RECORDS SHOWN Start Marker

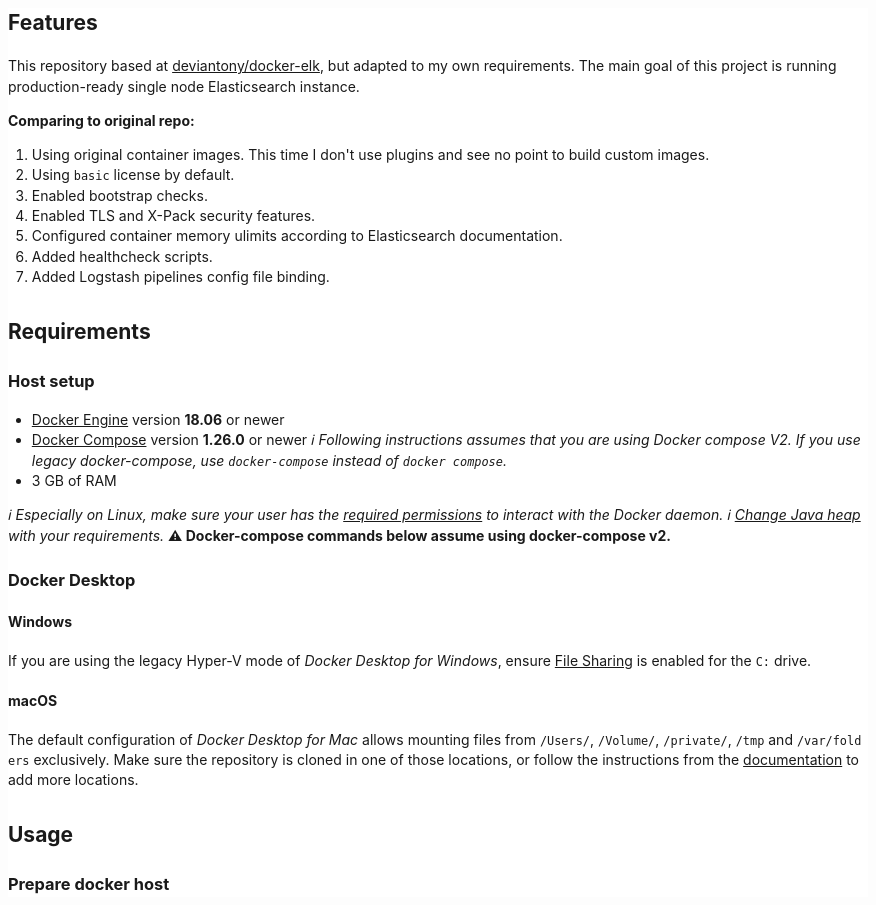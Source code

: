 
## Features

This repository based at [deviantony/docker-elk](https://github.com/deviantony/docker-elk/), but adapted to my own requirements. The main goal of this project is running production-ready single node Elasticsearch instance.

**Comparing to original repo:**

1. Using original container images. This time I don't use plugins and see no point to build custom images.
2. Using `basic` license by default.  
3. Enabled bootstrap checks.
4. Enabled TLS and X-Pack security features.
5. Configured container memory ulimits according to Elasticsearch documentation.
6. Added healthcheck scripts.
7. Added Logstash pipelines config file binding.


## Requirements
### Host setup

* [Docker Engine](https://docs.docker.com/install/) version **18.06** or newer
* [Docker Compose](https://docs.docker.com/compose/install/) version **1.26.0** or newer
*:information_source: Following instructions assumes that you are using Docker compose V2. If you use legacy docker-compose, use `docker-compose` instead of `docker compose`.*
* 3 GB of RAM

*:information_source: Especially on Linux, make sure your user has the [required permissions](https://docs.docker.com/install/linux/linux-postinstall/) to
interact with the Docker daemon.*
*:information_source: [Change Java heap](#how-to-specify-the-amount-of-memory-used-by-a-service) with your requirements.*
**:warning: Docker-compose commands below assume using docker-compose v2.**

### Docker Desktop
#### Windows

If you are using the legacy Hyper-V mode of _Docker Desktop for Windows_, ensure [File Sharing](https://docs.docker.com/desktop/windows/#file-sharing) is
enabled for the `C:` drive.

#### macOS

The default configuration of _Docker Desktop for Mac_ allows mounting files from `/Users/`, `/Volume/`, `/private/`,
`/tmp` and `/var/folders` exclusively. Make sure the repository is cloned in one of those locations, or follow the
instructions from the [documentation](https://docs.docker.com/desktop/mac/#file-sharing) to add more locations.

## Usage
### Prepare docker host
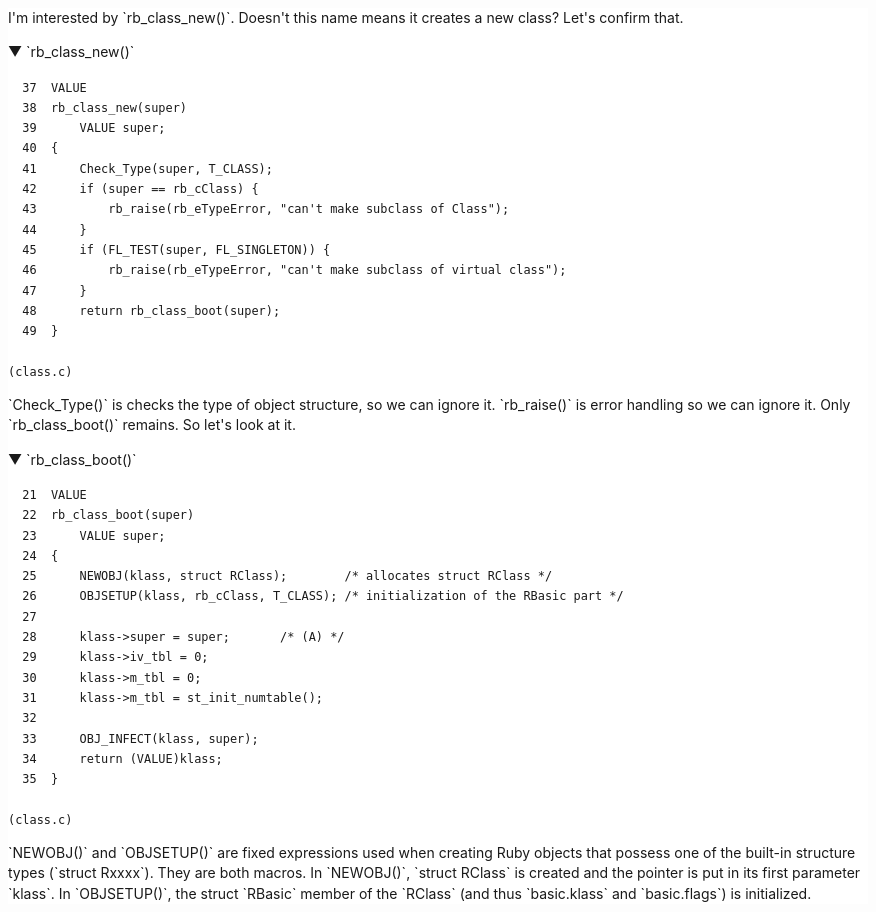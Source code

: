 I'm interested by \`rb\_class\_new()\`. Doesn't this name means it creates
a new class? Let's confirm that.

▼ \`rb\_class\_new()\`

``` longlist
  37  VALUE
  38  rb_class_new(super)
  39      VALUE super;
  40  {
  41      Check_Type(super, T_CLASS);
  42      if (super == rb_cClass) {
  43          rb_raise(rb_eTypeError, "can't make subclass of Class");
  44      }
  45      if (FL_TEST(super, FL_SINGLETON)) {
  46          rb_raise(rb_eTypeError, "can't make subclass of virtual class");
  47      }
  48      return rb_class_boot(super);
  49  }

(class.c)
```

\`Check\_Type()\` is checks the type of object structure, so we can
ignore it. \`rb\_raise()\` is error handling so we can ignore it. Only
\`rb\_class\_boot()\` remains. So let's look at it.

▼ \`rb\_class\_boot()\`

``` longlist
  21  VALUE
  22  rb_class_boot(super)
  23      VALUE super;
  24  {
  25      NEWOBJ(klass, struct RClass);        /* allocates struct RClass */
  26      OBJSETUP(klass, rb_cClass, T_CLASS); /* initialization of the RBasic part */
  27
  28      klass->super = super;       /* (A) */
  29      klass->iv_tbl = 0;
  30      klass->m_tbl = 0;
  31      klass->m_tbl = st_init_numtable();
  32
  33      OBJ_INFECT(klass, super);
  34      return (VALUE)klass;
  35  }

(class.c)
```

\`NEWOBJ()\` and \`OBJSETUP()\` are fixed expressions used when creating
Ruby objects that possess one of the built-in structure types (\`struct Rxxxx\`).
They are both macros. In \`NEWOBJ()\`, \`struct RClass\` is
created and the pointer is put in its first parameter \`klass\`. In
\`OBJSETUP()\`, the struct \`RBasic\` member of the \`RClass\` (and thus
\`basic.klass\` and \`basic.flags\`) is initialized.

RECORDS SHOWN End Marker

## [EXERCISE BRIEF]
From the first line to the last, write out the data exactly, dropping any pictures.

## [TASK RESPONSE]
Source code

: 
## Features

This repository based at [deviantony/docker-elk](https://github.com/deviantony/docker-elk/), but adapted to my own requirements. The main goal of this project is running production-ready single node Elasticsearch instance.

**Comparing to original repo:**

1. Using original container images. This time I don't use plugins and see no point to build custom images.
2. Using `basic` license by default.  
3. Enabled bootstrap checks.
4. Enabled TLS and X-Pack security features.
5. Configured container memory ulimits according to Elasticsearch documentation.
6. Added healthcheck scripts.
7. Added Logstash pipelines config file binding.


## Requirements
### Host setup

* [Docker Engine](https://docs.docker.com/install/) version **18.06** or newer
* [Docker Compose](https://docs.docker.com/compose/install/) version **1.26.0** or newer
*:information_source: Following instructions assumes that you are using Docker compose V2. If you use legacy docker-compose, use `docker-compose` instead of `docker compose`.*
* 3 GB of RAM

*:information_source: Especially on Linux, make sure your user has the [required permissions](https://docs.docker.com/install/linux/linux-postinstall/) to
interact with the Docker daemon.*
*:information_source: [Change Java heap](#how-to-specify-the-amount-of-memory-used-by-a-service) with your requirements.*
**:warning: Docker-compose commands below assume using docker-compose v2.**

### Docker Desktop
#### Windows

If you are using the legacy Hyper-V mode of _Docker Desktop for Windows_, ensure [File Sharing](https://docs.docker.com/desktop/windows/#file-sharing) is
enabled for the `C:` drive.

#### macOS

The default configuration of _Docker Desktop for Mac_ allows mounting files from `/Users/`, `/Volume/`, `/private/`,
`/tmp` and `/var/folders` exclusively. Make sure the repository is cloned in one of those locations, or follow the
instructions from the [documentation](https://docs.docker.com/desktop/mac/#file-sharing) to add more locations.

## Usage
### Prepare docker host
Source code

: I'm interested by \`rb\_class\_new()\`. Doesn't this name means it creates
a new class? Let's confirm that.

▼ \`rb\_class\_new()\`

``` longlist
  37  VALUE
  38  rb_class_new(super)
  39      VALUE super;
  40  {
  41      Check_Type(super, T_CLASS);
  42      if (super == rb_cClass) {
  43          rb_raise(rb_eTypeError, "can't make subclass of Class");
  44      }
  45      if (FL_TEST(super, FL_SINGLETON)) {
  46          rb_raise(rb_eTypeError, "can't make subclass of virtual class");
  47      }
  48      return rb_class_boot(super);
  49  }

(class.c)
```

\`Check\_Type()\` is checks the type of object structure, so we can
ignore it. \`rb\_raise()\` is error handling so we can ignore it. Only
\`rb\_class\_boot()\` remains. So let's look at it.

▼ \`rb\_class\_boot()\`

``` longlist
  21  VALUE
  22  rb_class_boot(super)
  23      VALUE super;
  24  {
  25      NEWOBJ(klass, struct RClass);        /* allocates struct RClass */
  26      OBJSETUP(klass, rb_cClass, T_CLASS); /* initialization of the RBasic part */
  27
  28      klass->super = super;       /* (A) */
  29      klass->iv_tbl = 0;
  30      klass->m_tbl = 0;
  31      klass->m_tbl = st_init_numtable();
  32
  33      OBJ_INFECT(klass, super);
  34      return (VALUE)klass;
  35  }

(class.c)
```

\`NEWOBJ()\` and \`OBJSETUP()\` are fixed expressions used when creating
Ruby objects that possess one of the built-in structure types (\`struct Rxxxx\`).
They are both macros. In \`NEWOBJ()\`, \`struct RClass\` is
created and the pointer is put in its first parameter \`klass\`. In
\`OBJSETUP()\`, the struct \`RBasic\` member of the \`RClass\` (and thus
\`basic.klass\` and \`basic.flags\`) is initialized.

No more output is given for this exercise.